Well, the answer is… nothing. Haskell and pretty much all of its documentation and blog posts have kinda just copied this second property from category theory (where it is necessary) when it’s actually unnecessary in Haskell. If you look at the Typeclassopedia there’s a note about how the second law is technically unnecessary (though of course it still gives it as one of the laws). You can read another decent explanation here. For functors in general, not just lists, it’s enough to have the type signature and the first property alone, thanks to parametricity.

(Though some clever people have discovered particular implementations involving seq, we’re usually willing to ignore such strange cases.)

Nevertheless, stating something like the second property can be helpful in reassuring readers that the property holds. Even if it’s unnecessary, and even if we can’t actually generate very good tests with it. We don’t want to get too far off into clever mathematics—the point of these properties is to communicate the meaning of the abstraction to another person, not merely to be technically correct.

One classic objection to the idea that type classes should have laws is the Show type class that turns a value into a printable string. But part of the idea of designing with properties in mind is that you may realize your design is less than ideal and needs fixing. So consider this alternate design for Show:

class ValueSerializable t where
  show :: t -> String
  read :: String -> t
  -- forall x, read (show x) == x

If we include parsing that string back into its type, we now have a natural way to describe what the properties of this type class really are. When we render it as a string, we should be able to parse it back into the same value. Tadaa! This is a simple and natural way to encode the property that the string should be a representation of the value. What else do you want to know about how these functions behave?
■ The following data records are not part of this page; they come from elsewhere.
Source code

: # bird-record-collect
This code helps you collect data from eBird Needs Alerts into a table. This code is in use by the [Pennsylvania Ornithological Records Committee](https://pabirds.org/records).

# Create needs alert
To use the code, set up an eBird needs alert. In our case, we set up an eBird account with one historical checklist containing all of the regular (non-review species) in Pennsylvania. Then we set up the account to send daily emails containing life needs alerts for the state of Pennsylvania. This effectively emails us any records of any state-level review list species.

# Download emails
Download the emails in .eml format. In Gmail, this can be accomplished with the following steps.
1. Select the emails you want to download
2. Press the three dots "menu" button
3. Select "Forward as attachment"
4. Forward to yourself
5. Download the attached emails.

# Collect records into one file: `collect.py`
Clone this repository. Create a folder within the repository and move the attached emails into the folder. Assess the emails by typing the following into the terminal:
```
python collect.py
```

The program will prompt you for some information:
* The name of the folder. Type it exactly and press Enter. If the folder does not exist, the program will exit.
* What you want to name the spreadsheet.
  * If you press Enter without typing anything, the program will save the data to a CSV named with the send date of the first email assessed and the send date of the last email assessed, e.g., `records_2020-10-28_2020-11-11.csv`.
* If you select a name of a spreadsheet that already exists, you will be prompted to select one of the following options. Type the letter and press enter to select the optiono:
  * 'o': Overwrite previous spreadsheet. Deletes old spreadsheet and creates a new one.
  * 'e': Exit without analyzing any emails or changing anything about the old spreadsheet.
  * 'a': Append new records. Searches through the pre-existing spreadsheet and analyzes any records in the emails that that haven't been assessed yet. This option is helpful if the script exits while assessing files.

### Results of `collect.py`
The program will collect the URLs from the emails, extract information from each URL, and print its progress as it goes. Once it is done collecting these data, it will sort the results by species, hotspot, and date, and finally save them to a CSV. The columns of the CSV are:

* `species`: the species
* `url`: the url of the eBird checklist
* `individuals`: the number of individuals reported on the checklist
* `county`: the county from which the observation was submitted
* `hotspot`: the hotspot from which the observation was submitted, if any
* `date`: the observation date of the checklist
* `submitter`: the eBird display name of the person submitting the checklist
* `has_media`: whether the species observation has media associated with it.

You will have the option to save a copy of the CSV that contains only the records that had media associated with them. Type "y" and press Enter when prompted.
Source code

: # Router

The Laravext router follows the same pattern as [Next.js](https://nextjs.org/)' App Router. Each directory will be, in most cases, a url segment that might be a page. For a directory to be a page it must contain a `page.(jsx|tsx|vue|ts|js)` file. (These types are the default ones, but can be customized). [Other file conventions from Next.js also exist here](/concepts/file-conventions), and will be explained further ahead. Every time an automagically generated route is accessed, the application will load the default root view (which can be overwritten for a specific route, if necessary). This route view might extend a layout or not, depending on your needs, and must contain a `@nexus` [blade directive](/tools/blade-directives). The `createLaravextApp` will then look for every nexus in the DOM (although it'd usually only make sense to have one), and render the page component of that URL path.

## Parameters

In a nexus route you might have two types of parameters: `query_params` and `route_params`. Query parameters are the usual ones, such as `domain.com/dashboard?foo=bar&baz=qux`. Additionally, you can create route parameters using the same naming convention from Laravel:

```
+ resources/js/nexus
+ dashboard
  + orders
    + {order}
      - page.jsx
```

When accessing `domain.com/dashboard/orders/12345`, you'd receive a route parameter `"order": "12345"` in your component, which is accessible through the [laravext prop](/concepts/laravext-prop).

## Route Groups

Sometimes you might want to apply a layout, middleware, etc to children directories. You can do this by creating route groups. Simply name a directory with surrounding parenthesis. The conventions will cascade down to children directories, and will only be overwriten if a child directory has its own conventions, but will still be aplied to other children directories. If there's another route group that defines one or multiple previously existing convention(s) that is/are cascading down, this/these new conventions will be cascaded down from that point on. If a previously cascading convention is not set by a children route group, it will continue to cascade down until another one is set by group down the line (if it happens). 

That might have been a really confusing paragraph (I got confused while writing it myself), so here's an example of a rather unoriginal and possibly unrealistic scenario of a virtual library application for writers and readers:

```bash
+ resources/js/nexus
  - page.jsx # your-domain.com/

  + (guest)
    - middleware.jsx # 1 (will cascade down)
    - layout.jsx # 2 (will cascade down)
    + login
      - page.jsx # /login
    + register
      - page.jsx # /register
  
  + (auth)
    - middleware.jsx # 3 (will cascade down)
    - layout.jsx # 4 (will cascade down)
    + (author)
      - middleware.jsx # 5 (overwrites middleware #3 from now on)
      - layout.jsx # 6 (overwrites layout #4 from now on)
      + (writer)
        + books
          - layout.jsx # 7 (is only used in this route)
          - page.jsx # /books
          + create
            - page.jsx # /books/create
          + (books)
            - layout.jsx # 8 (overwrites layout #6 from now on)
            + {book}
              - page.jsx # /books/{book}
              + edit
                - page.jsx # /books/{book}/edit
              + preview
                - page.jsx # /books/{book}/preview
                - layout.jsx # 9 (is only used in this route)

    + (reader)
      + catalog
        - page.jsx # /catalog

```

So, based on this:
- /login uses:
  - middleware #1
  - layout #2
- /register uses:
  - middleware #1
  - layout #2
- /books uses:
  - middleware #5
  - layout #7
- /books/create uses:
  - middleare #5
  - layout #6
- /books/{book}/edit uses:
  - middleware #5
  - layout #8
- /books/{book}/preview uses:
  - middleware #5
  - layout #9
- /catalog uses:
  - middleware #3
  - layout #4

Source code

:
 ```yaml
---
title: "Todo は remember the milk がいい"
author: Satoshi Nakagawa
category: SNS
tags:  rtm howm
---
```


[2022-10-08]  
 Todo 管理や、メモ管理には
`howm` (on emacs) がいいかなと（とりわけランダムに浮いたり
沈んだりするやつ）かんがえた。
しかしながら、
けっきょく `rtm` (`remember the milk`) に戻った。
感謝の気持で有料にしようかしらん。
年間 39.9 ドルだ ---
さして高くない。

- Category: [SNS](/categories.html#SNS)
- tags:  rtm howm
And there’s one last very interesting effect of thinking about properties on interfaces (not just Haskell type classes, but even OO interfaces, etc). Notice how we’re describing a property, but we don’t immediately have any concrete implementations to test it on. But, especially if we actually had language support for property tests, every time we create a concrete instance (an instance of a type class or a class that implements an interface), we automatically have property tests assigned to our new type. Before we’ve ever written a line of code for that concrete implementation, there’s a test suite that applies to us. I’m not aware of anything like this for ordinary unit testing, this ability to “port over” or “instantiate” a test suite on another type like this is quite a powerful capability. A single property test can not only stand in for a number of unit tests, it can stand in for a number of unit test suites.